> DATA RECORDS:

------------------------------------

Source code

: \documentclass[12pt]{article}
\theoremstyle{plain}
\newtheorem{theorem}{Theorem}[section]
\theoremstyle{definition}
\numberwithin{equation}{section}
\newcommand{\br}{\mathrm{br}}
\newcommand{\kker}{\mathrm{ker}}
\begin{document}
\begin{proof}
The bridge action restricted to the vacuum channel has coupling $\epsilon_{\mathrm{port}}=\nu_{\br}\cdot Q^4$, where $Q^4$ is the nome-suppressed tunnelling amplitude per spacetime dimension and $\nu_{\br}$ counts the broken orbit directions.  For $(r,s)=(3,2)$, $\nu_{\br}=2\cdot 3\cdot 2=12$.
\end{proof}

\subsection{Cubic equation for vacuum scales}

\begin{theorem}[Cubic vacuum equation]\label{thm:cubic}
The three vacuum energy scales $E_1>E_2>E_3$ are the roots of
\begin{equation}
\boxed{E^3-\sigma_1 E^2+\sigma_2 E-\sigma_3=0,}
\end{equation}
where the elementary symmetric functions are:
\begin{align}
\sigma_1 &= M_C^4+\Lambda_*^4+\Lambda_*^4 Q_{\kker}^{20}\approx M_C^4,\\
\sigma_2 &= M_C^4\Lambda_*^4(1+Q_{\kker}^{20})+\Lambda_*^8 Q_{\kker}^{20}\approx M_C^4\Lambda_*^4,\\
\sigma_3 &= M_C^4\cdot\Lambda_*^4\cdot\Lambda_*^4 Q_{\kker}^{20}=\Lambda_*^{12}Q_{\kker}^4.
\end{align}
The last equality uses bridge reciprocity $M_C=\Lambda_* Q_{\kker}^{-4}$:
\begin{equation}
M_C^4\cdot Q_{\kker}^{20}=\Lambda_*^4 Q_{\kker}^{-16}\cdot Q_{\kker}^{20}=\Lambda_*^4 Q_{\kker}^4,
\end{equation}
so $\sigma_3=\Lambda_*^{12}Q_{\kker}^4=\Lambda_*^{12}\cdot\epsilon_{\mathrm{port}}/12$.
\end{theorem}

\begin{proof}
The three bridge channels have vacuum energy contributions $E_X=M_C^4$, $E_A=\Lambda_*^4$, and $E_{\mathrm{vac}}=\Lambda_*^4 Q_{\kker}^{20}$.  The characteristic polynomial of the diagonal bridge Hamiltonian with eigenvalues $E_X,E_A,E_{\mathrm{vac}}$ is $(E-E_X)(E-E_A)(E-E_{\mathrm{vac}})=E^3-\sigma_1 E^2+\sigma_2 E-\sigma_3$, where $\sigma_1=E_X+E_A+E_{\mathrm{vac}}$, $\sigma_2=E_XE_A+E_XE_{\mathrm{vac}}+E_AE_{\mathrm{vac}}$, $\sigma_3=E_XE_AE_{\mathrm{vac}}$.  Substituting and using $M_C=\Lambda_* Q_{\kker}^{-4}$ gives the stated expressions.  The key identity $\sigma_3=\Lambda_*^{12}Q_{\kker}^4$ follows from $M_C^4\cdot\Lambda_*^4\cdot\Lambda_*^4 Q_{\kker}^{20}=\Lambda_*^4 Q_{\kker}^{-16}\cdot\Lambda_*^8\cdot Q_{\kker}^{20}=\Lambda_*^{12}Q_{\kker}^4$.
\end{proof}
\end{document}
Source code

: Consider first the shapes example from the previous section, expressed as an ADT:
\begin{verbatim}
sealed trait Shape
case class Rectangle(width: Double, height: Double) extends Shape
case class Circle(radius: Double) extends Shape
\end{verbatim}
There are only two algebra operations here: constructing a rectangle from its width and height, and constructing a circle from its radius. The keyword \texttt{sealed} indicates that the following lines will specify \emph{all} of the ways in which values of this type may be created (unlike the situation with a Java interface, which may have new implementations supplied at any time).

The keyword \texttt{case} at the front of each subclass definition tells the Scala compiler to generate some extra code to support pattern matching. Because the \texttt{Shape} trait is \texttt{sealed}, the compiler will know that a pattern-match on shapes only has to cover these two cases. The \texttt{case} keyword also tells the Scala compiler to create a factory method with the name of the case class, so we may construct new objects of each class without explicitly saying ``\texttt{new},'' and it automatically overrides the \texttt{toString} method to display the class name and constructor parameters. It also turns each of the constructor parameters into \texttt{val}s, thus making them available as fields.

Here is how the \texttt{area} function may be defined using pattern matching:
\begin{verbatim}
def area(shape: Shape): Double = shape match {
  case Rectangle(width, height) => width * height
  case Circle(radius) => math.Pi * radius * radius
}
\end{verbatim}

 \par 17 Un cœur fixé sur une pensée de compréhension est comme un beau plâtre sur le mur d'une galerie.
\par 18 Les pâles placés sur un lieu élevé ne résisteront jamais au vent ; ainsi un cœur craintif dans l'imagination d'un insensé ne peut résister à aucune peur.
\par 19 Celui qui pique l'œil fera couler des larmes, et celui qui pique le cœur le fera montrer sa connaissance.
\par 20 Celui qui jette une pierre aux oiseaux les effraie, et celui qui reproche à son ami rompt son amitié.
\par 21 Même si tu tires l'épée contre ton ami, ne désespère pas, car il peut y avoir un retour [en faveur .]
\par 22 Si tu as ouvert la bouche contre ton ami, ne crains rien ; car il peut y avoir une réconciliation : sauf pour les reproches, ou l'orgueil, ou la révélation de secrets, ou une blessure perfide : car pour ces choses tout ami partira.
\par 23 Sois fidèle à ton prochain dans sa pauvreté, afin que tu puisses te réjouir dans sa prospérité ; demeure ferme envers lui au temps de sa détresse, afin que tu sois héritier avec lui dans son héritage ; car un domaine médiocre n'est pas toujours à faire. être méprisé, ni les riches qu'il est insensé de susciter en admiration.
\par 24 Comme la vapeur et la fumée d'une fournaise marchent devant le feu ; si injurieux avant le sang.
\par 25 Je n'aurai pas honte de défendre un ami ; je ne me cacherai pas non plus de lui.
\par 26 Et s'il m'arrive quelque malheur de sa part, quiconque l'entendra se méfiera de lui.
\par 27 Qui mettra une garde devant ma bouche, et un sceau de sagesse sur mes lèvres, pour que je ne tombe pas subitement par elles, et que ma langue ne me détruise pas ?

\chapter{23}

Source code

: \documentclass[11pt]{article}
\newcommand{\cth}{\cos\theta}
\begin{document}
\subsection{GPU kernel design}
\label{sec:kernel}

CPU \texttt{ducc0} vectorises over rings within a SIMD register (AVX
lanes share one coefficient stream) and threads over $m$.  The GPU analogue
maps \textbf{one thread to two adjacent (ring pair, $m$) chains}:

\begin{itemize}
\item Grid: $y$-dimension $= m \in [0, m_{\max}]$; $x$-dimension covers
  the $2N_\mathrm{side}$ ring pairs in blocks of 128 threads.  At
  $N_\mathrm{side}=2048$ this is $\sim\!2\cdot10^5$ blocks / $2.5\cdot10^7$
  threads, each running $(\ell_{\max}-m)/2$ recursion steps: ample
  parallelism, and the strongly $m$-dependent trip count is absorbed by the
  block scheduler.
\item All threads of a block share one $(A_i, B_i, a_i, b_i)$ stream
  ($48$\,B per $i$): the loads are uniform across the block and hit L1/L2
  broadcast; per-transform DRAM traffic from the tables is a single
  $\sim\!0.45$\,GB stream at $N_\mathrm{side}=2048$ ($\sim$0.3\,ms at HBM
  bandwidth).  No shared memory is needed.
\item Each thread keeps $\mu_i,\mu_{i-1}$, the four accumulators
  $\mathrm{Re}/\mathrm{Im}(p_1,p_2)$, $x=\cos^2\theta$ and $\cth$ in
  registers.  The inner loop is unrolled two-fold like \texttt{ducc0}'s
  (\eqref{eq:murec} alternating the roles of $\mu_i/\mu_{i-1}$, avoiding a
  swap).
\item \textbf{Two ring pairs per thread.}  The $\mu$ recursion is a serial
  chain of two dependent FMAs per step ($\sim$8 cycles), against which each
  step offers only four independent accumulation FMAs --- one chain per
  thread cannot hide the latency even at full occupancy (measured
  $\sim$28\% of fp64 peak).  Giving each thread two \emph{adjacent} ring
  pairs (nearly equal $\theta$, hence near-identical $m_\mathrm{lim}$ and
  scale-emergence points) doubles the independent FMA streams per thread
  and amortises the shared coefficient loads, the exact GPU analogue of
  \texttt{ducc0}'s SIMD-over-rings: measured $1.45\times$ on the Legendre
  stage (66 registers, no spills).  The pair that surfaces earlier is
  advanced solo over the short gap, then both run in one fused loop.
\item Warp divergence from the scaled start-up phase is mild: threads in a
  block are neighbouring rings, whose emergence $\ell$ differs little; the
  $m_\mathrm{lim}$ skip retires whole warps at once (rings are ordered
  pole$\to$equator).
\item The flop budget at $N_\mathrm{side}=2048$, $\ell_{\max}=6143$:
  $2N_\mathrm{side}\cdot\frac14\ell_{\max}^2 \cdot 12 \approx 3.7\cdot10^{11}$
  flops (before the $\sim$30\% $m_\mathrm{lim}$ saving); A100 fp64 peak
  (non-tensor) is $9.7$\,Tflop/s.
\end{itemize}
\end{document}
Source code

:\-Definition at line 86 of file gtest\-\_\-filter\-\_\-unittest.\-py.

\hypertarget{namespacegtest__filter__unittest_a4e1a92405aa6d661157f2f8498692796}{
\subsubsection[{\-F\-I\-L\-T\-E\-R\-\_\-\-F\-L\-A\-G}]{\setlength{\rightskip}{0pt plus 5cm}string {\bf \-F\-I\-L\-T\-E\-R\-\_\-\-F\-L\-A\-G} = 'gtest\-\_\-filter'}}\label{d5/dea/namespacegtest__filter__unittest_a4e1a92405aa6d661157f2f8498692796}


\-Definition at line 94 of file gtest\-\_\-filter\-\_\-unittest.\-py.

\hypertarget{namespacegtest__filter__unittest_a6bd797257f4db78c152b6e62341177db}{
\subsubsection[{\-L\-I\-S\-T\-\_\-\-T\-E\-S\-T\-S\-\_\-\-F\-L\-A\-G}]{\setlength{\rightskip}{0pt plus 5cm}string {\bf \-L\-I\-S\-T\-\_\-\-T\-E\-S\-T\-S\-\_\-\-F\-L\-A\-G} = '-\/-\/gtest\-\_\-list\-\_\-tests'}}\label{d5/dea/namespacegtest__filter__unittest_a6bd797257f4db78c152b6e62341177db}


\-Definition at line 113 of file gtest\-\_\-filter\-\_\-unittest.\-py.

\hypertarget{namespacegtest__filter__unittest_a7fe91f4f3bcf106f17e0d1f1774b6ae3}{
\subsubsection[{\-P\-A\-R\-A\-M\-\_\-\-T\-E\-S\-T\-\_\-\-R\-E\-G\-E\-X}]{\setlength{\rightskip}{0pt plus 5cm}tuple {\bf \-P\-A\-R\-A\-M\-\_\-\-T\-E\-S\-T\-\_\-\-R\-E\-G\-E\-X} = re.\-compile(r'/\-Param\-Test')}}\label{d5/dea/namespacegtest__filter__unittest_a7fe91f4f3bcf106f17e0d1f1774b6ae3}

------------------------------------

The number of lines in the listing above that contain "SIMD" is all that should be stated.

2